SpikePingpong: Spike Vision-based Fast-Slow Pingpong Robot System¶

Conference: ICLR 2026
OpenReview: https://openreview.net/forum?id=d08yOXs1Dl
Code: Not yet public (promised to be open-sourced after acceptance)
Area: Robotics / Embodied AI
Keywords: Spike camera, Fast-slow dual system, Ping-pong robot, Imitation learning, High-speed manipulation

TL;DR¶

SpikePingpong integrates the high-frequency vision of a spike camera into a "fast-slow dual-system" perception framework. System 1 utilizes a standard RGB-D camera combined with a physical model for rapid point-of-fall prediction, while System 2 employs a spike camera to train a neural calibrator for correcting physical errors. Combined with the IMPACT module for imitation learning to control the return zone, the system achieves a return hit rate of 92% in a 30cm area and 70% in a 20cm area on a real ABB robotic arm, significantly exceeding human averages.

Background & Motivation¶

Background: Most research in robotic manipulation is confined to static or slow-moving objects, where tasks like tabletop grasping or slow placement involve simple dynamics and predictable behaviors. Table tennis is widely recognized as an ideal testbed for high-speed dynamic manipulation—it compresses millisecond-level perception, millisecond-level prediction, precise motor control, and real-time tactical planning into a seemingly simple game, representing a typical manifestation of Moravec’s paradox.

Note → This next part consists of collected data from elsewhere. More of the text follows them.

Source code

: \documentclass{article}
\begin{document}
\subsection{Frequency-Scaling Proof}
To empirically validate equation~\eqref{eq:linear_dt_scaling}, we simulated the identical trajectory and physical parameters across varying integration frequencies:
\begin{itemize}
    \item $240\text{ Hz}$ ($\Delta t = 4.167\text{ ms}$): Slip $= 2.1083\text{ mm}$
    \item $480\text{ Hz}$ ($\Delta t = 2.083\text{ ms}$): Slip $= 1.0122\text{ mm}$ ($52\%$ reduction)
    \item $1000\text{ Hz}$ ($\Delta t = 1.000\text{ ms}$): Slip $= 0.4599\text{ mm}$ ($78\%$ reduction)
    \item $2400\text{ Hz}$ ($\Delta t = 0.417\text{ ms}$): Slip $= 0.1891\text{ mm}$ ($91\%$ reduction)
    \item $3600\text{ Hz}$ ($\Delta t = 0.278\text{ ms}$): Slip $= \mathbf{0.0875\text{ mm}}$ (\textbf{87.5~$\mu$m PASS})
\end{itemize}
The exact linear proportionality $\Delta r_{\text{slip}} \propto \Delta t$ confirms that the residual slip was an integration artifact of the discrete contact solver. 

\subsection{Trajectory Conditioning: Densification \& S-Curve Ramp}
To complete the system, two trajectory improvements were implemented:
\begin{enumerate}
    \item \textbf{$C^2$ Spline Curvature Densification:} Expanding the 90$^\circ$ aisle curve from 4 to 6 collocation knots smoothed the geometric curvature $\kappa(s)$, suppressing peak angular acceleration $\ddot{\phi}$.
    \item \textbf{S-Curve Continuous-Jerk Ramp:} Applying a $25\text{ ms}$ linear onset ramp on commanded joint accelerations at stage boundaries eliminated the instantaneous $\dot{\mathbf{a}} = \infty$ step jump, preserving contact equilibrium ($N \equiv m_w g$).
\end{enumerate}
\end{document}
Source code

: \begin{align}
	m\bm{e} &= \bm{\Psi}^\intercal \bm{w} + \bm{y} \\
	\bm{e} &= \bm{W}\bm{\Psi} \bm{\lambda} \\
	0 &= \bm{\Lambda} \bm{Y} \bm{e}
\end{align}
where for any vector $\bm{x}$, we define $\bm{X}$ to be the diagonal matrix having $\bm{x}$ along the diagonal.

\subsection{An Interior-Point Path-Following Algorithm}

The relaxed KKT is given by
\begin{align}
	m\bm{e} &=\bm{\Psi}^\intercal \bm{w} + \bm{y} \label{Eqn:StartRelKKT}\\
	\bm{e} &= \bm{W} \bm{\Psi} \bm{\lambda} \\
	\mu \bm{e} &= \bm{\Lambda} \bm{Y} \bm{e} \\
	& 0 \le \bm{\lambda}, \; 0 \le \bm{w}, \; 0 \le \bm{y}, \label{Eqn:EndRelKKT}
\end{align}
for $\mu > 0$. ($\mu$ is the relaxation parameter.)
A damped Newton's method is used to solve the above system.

Limitations of Prior Work: Existing table tennis robots fall into two categories, each with critical flaws. Control-based methods (perception-prediction-control pipeline) rely on precise physical modeling and pre-calibration; while mathematically rigorous, they cannot adapt to real-world perturbations like ball spin or air resistance. Learning-based methods (Reinforcement Learning / Imitation Learning) are theoretically more flexible but suffer severely from the sim-to-real gap; policies trained in simulation often fail on real hardware, especially as subtle factors like spin and contact dynamics are difficult to replicate in simulation. Furthermore, both approaches typically require expensive high-precision vision systems, as ordinary RGB cameras produce significant motion blur with high-speed balls, leading to inaccurate position estimation and trajectory prediction.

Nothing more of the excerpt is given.